Trump’s accusations of voter fraud also possibly discouraged Republican voters from participating in what they were told would just be another rigged election, and pro-Trump lawyers Lin Wood and Sidney Powell even went as far as to urge a boycott of the runoffs. Despite the ruckus he stirred up in Georgia, however, Trump didn’t really help Loeffler or Perdue’s campaigns much beyond a few tweets and rallies. 

With the damage done and both Senate races lost, several Republicans have already begun pointing fingers: some calling for the Trump-appointed Republican National Committee chair Ronna McDaniel to resign, others lambasting Senate Majority Leader Mitch McConnell’s blockage of the Trump-backed $2000 stimulus bill, and more denouncing the president for not backing local Republican efforts enough.
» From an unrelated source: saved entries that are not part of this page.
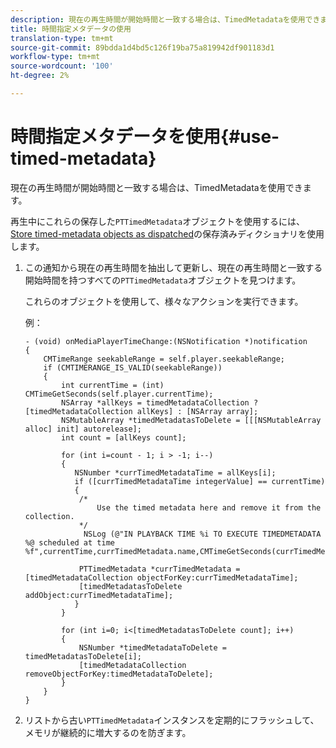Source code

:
 ```yaml
---
description: 現在の再生時間が開始時間と一致する場合は、TimedMetadataを使用できます。
title: 時間指定メタデータの使用
translation-type: tm+mt
source-git-commit: 89bdda1d4bd5c126f19ba75a819942df901183d1
workflow-type: tm+mt
source-wordcount: '100'
ht-degree: 2%

---
```



# 時間指定メタデータを使用{#use-timed-metadata}

現在の再生時間が開始時間と一致する場合は、TimedMetadataを使用できます。

再生中にこれらの保存した`PTTimedMetadata`オブジェクトを使用するには、[Store timed-metadata objects as dispatched](../../../tvsdk-3x-ios-prog/ios-3x-advertising/ios-3x-custom-tags-configure/ios-3x-timed-metadata-store.md)の保存済みディクショナリを使用します。

1. この通知から現在の再生時間を抽出して更新し、現在の再生時間と一致する開始時間を持つすべての`PTTimedMetadata`オブジェクトを見つけます。

   これらのオブジェクトを使用して、様々なアクションを実行できます。

   例：

   ```
   - (void) onMediaPlayerTimeChange:(NSNotification *)notification 
   { 
       CMTimeRange seekableRange = self.player.seekableRange; 
       if (CMTIMERANGE_IS_VALID(seekableRange)) 
       { 
           int currentTime = (int) CMTimeGetSeconds(self.player.currentTime); 
           NSArray *allKeys = timedMetadataCollection ? [timedMetadataCollection allKeys] : [NSArray array]; 
           NSMutableArray *timedMetadatasToDelete = [[[NSMutableArray alloc] init] autorelease]; 
           int count = [allKeys count]; 
   
           for (int i=count - 1; i > -1; i--) 
           { 
              NSNumber *currTimedMetadataTime = allKeys[i]; 
              if ([currTimedMetadataTime integerValue] == currentTime) 
              { 
               /* 
                   Use the timed metadata here and remove it from the collection. 
               */ 
                NSLog (@"IN PLAYBACK TIME %i TO EXECUTE TIMEDMETADATA %@ scheduled at time %f",currentTime,currTimedMetadata.name,CMTimeGetSeconds(currTimedMetadata.time)); 
   
               PTTimedMetadata *currTimedMetadata = [timedMetadataCollection objectForKey:currTimedMetadataTime]; 
               [timedMetadatasToDelete addObject:currTimedMetadataTime]; 
              } 
           } 
   
           for (int i=0; i<[timedMetadatasToDelete count]; i++) 
           { 
               NSNumber *timedMetadataToDelete = timedMetadatasToDelete[i]; 
               [timedMetadataCollection removeObjectForKey:timedMetadataToDelete]; 
           } 
       } 
   }
   ```

1. リストから古い`PTTimedMetadata`インスタンスを定期的にフラッシュして、メモリが継続的に増大するのを防ぎます。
Still others have also accused the president of overstepping and undermining Georgia Republicans.

Trump “is the Dems’ best base animator. Look at how high turnout was on their side compared to historical trends. Look at how much their candidates raised,” one Republican strategist told Politico, referring to record turnout and spending in both the presidential and November Senate races. “He steps back after Election Day and denies them that oxygen. He didn’t.”

The implications of Wednesday’s election results go beyond just the two newly-Democrat seats at face value. For Democrats, they spark a renewed hope and lay down a road to brighter prospects for the future. For Republicans, they illuminate the deep conflicts and long-term damage a Trump presidency has caused. 

“This should not be close. This should not be a conversation for us at this point,” former RNC chairman Michael Steele said in a MSNBC appearance. “We should be going for beers right about now because the evening would have been over. And the reality of it is, it’s not, because of what this president has done to the Republican Party.”